I imagine that most of you will be familiar
with the concept of biodynamic wine, and that a good proportion of you will have even
drunk some. One retailer, organic specialist Vintage Roots, reckons the
term 'biodynamic' has become well accepted enough by the wine buying public
for it to be a useful marketing term: the 40 or so biodynamic wines they list are identified in the
Vintage Roots catalogue by a special symbol.
I find it surprising that
Biodynamism has become so widely accepted in wine circles, because the underlying
principles are extremely unusual to those of us used to a scientific
worldview. It is a sort of highly refined version of organic
agriculture blended with esoteric philosophy of life forces and
planetary influences. There are a number of leading
producers who, since adopting biodynamic principles, have improved the quality of their
wines markedly -- and some of these, such as Huet (Vouvray), Joly (Savennières), Leroy
(Burgundy), Leflaive (Burgundy), Chapoutier (Rhone) and Kreydenweiss (Alsace), are among
the best in their respective appellations.
So, in a spirit of open-minded enquiry, I
posed some thorny questions to one of the best known 'new world' proponents of biodynamics
-- James Millton of The Millton Vineyard in Gisborne, New Zealand. I've
drunk his wines on a number of occasions previously and been pretty impressed: in the UK, the Te Arai Vineyard Chenin
Blanc has been stocked by Tesco, and organic wine specialists Vinceremos carry several more of
these wines.
Wineanorak (WA): How much of the underlying
anthroposophical philosophy do you adhere to?

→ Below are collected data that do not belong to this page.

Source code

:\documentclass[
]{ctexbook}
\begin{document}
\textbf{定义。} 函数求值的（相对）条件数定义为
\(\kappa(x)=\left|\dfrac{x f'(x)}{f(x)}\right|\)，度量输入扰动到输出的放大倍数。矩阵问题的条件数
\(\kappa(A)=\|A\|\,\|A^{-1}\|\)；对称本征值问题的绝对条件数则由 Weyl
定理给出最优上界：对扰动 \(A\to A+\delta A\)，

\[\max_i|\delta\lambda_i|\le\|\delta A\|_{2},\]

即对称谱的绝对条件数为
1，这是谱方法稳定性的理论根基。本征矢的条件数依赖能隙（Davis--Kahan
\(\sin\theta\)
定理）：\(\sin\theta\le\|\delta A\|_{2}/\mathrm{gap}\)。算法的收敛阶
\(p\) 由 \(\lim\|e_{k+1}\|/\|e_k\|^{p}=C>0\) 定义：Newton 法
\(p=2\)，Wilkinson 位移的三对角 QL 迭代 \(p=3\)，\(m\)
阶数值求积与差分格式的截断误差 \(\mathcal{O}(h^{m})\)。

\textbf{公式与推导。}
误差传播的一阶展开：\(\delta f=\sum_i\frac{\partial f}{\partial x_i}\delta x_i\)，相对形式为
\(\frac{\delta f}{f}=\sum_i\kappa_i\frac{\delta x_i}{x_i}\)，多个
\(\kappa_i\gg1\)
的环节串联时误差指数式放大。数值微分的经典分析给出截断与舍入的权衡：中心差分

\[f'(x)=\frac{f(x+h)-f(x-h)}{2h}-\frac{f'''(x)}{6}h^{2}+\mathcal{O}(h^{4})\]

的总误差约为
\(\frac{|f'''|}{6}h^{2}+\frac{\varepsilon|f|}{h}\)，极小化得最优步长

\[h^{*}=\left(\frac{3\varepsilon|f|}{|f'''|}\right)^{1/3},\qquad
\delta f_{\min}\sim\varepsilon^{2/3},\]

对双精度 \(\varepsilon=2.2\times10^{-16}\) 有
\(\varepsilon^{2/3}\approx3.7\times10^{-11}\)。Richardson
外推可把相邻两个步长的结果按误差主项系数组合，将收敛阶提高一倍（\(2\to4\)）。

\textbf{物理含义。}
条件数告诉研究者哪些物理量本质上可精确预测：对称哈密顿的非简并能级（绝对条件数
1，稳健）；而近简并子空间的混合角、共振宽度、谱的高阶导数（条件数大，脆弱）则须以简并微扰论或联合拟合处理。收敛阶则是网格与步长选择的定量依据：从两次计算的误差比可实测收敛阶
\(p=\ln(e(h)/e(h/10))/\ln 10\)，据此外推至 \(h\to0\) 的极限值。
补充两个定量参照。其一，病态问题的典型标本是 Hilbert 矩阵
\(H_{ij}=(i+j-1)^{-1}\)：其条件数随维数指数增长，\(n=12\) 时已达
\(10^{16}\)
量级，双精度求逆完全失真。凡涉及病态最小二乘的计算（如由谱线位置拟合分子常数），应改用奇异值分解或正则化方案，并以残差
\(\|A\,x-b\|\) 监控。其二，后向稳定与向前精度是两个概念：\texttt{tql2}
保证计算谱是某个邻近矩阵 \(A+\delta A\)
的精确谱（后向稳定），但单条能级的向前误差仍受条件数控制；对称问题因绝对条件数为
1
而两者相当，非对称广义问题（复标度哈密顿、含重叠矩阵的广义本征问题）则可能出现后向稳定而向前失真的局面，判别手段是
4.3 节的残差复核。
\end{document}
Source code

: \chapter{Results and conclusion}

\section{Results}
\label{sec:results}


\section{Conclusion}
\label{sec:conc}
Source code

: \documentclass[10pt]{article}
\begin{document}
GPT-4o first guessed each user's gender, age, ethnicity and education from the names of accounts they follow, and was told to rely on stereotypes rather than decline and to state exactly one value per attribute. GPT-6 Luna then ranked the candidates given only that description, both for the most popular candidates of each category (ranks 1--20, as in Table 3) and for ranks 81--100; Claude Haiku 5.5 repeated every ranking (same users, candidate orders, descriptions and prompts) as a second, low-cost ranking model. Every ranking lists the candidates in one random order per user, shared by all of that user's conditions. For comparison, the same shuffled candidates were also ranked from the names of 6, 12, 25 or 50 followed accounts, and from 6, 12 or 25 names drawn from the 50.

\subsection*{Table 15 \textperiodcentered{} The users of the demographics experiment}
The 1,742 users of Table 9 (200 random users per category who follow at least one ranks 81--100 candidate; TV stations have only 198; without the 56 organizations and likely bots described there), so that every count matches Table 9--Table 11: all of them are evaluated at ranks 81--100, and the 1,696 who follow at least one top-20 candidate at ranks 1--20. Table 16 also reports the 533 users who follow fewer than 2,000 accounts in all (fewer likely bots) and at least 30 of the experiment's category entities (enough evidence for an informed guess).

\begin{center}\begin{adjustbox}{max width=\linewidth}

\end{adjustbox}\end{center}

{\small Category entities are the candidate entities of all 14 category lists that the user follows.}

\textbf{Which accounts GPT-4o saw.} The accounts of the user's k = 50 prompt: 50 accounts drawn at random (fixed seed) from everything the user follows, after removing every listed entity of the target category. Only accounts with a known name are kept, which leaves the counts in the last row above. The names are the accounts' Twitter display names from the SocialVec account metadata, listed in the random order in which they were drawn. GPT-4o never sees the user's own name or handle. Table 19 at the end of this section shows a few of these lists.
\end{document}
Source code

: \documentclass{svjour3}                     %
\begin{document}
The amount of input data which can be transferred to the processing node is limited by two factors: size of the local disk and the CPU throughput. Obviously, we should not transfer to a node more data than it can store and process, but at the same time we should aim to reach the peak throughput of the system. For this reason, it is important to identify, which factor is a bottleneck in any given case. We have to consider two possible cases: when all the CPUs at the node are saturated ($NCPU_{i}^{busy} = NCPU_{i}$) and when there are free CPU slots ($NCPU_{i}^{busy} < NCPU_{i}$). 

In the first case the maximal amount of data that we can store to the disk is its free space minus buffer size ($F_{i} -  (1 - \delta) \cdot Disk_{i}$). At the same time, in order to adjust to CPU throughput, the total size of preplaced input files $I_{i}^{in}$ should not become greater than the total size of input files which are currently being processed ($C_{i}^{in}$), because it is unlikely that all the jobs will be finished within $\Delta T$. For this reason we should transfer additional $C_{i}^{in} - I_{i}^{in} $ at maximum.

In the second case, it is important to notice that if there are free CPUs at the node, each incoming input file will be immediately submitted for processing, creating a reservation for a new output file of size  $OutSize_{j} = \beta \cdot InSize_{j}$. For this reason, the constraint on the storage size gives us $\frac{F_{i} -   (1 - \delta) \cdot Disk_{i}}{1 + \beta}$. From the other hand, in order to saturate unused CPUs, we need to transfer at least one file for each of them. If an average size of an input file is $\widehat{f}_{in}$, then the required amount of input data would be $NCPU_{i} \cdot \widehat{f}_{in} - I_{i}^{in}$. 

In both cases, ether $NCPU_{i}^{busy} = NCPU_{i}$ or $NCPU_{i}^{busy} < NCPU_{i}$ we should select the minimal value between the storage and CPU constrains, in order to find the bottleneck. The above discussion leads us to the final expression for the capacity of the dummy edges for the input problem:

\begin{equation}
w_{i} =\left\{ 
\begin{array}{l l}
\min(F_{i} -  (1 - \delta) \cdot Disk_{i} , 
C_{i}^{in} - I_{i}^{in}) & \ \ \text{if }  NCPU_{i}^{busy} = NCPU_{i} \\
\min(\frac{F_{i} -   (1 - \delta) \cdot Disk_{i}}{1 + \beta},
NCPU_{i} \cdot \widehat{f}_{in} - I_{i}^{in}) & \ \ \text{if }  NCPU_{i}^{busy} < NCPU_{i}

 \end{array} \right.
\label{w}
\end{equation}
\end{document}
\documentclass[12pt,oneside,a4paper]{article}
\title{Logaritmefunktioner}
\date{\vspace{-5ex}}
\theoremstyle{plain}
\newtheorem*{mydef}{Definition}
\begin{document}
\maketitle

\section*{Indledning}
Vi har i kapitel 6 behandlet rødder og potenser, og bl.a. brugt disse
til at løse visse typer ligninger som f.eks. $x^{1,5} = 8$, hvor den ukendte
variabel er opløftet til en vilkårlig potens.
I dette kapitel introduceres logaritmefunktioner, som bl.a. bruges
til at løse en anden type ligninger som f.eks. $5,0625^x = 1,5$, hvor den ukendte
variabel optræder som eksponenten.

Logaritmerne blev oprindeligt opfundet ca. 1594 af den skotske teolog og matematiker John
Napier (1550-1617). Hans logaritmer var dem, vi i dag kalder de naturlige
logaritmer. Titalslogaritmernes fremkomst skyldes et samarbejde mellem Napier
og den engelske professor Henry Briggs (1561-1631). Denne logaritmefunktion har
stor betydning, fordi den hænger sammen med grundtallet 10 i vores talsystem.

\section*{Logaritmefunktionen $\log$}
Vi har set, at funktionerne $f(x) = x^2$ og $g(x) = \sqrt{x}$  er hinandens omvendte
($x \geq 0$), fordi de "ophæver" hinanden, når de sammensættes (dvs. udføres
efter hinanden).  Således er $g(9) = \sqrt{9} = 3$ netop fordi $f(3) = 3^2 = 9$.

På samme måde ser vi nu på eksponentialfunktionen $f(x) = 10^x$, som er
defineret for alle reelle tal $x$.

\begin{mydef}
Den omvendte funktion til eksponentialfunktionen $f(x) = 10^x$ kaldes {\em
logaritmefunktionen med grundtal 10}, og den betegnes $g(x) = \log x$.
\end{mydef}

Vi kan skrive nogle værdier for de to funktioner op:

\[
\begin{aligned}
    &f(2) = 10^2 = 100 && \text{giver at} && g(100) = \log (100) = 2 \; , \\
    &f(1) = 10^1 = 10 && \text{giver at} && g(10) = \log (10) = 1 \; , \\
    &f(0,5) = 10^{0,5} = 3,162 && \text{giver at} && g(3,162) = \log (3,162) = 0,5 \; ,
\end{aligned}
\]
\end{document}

James Millton (JM): I am not adhering to the
underlying anthroposophical philosophy, but work with the total overview. That is, I eat
meat, drink far too much wine (alcohol), but firmly adhere to the three-folding social
order requirements of environmental, social and financial sustainability. Deep down there
is a seed in all of us that can only really germinate when we take notice and adhere to
the understanding that the nutritional value of (bio-dynamic) food gives us the ability to
understand ourselves and others better.
WA: Do you think that the more esoteric aspects
of biodynamism are absolutely necessary (such as the ashing of pests and timing
interventions on the basis of the alignment of planets)?
JM: Esoteric
aspects? Well, they give answers to the questions that enlightened 'organic' growers are
left with when dealing with the commercial problems that the chemical inputs from former
practices have created. They can see that certain things can be 'gotten rid' of. However,
they are there because of an imbalance and (after seven years) bio-dynamic activity will
help to bring about that balance without the need to ash, etc. The planets? One can read
it on the calendar, look at it in the night sky and then feel it, as one's relationship
with the land strengthens. The planets are very important and we are most probably the
only mammals who do not 'feel' these activities. Why does NASA spend trillions of dollars
searching for life out there when everyday a biodynamic practitioner works with
the life they know that exists. If they could take just 10% of that budget and put it into
research for health, education and nutrition of our children, what a better 'life' we
would all enjoy.
WA: Is it enough just to
follow 'good farming' principles, with respect for the soil, that are at the heart of the
philosophy?
JM: To be a good
biodynamic farmer one has to be a very, very good farmer.
WA: With respect, to a
scientifically trained mind, some of the principles of biodynamism might appear a little
odd. How do you respond to critics who suggest this?
JM: Scientifically
trained mind? We are born with innate abilities. Present education reduces our senses and
makes us dumb. Science therefore is always innocent until proven guilty. The results of
what is experimented with in the laboratory are totally different when put out into the
kingdom of nature. My response? Look at the big picture (professional networking) and
continue to understand before monitoring the single reaction in order to make a
conclusion. What are the results of all this research for? Are they making the world a
better place? If one has a health problem, science will fix it from the front, but seldom
asks what it is that this person may have done to incur this problem in the first place
and adjust these inputs.
My tasting notes of Millton
Vineyard wines
Millton Chenin Blanc 1998, Te Arai Vineyard,
Gisborne
Biodynamically produced wine from a 20
ha estate
established in 1981. This was barrel fermented in 600 litre barrels. Pale yellow/gold.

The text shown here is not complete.